Stored records
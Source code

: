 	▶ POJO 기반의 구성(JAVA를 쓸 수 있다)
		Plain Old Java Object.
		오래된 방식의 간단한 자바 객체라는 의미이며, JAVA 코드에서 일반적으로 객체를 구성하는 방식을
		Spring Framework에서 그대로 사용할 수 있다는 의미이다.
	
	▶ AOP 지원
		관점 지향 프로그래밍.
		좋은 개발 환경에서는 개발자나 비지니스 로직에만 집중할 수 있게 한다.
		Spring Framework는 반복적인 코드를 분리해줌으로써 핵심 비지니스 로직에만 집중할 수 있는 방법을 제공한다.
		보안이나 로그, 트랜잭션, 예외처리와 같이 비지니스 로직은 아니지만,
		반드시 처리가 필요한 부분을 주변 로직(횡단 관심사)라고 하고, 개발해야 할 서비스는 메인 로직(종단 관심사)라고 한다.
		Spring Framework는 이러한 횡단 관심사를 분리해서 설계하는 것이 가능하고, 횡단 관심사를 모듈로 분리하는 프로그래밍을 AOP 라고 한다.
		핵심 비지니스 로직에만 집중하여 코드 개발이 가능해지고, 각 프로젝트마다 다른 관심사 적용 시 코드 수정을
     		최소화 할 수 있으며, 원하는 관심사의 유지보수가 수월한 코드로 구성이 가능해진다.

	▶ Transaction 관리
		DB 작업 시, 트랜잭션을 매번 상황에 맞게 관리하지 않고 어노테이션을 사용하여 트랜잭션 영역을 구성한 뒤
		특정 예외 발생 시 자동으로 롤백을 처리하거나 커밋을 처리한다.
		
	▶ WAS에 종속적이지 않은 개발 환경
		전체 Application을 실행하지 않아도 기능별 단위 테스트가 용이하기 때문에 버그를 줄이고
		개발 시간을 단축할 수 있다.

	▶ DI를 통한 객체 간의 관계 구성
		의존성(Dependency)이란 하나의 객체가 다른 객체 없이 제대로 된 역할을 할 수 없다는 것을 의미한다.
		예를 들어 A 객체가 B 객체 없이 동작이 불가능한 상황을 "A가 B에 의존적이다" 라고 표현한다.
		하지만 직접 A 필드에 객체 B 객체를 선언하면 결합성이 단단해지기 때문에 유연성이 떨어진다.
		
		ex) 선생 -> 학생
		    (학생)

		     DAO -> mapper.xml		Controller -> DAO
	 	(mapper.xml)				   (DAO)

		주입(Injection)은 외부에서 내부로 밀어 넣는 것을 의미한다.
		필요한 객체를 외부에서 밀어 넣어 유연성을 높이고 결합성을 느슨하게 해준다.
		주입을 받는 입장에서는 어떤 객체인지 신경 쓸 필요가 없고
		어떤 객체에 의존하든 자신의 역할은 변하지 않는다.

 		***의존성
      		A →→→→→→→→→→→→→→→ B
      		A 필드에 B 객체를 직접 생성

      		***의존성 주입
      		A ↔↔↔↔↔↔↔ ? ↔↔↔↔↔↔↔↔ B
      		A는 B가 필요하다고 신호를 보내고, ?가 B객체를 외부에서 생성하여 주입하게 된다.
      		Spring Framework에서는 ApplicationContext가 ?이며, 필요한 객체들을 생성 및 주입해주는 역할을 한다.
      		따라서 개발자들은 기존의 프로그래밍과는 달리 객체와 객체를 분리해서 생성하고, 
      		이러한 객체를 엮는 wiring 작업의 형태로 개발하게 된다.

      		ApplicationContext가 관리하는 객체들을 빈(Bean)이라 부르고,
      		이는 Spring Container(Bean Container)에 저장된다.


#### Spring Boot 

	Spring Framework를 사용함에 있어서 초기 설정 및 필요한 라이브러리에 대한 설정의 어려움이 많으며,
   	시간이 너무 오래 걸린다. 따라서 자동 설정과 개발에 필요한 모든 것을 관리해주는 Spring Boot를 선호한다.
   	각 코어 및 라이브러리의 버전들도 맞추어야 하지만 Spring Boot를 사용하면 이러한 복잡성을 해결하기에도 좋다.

### Task goal
Which lines hold the word "Boot를"? Copy each of them from the records.

### Response below
   	시간이 너무 오래 걸린다. 따라서 자동 설정과 개발에 필요한 모든 것을 관리해주는 Spring Boot를 선호한다.
   	각 코어 및 라이브러리의 버전들도 맞추어야 하지만 Spring Boot를 사용하면 이러한 복잡성을 해결하기에도 좋다.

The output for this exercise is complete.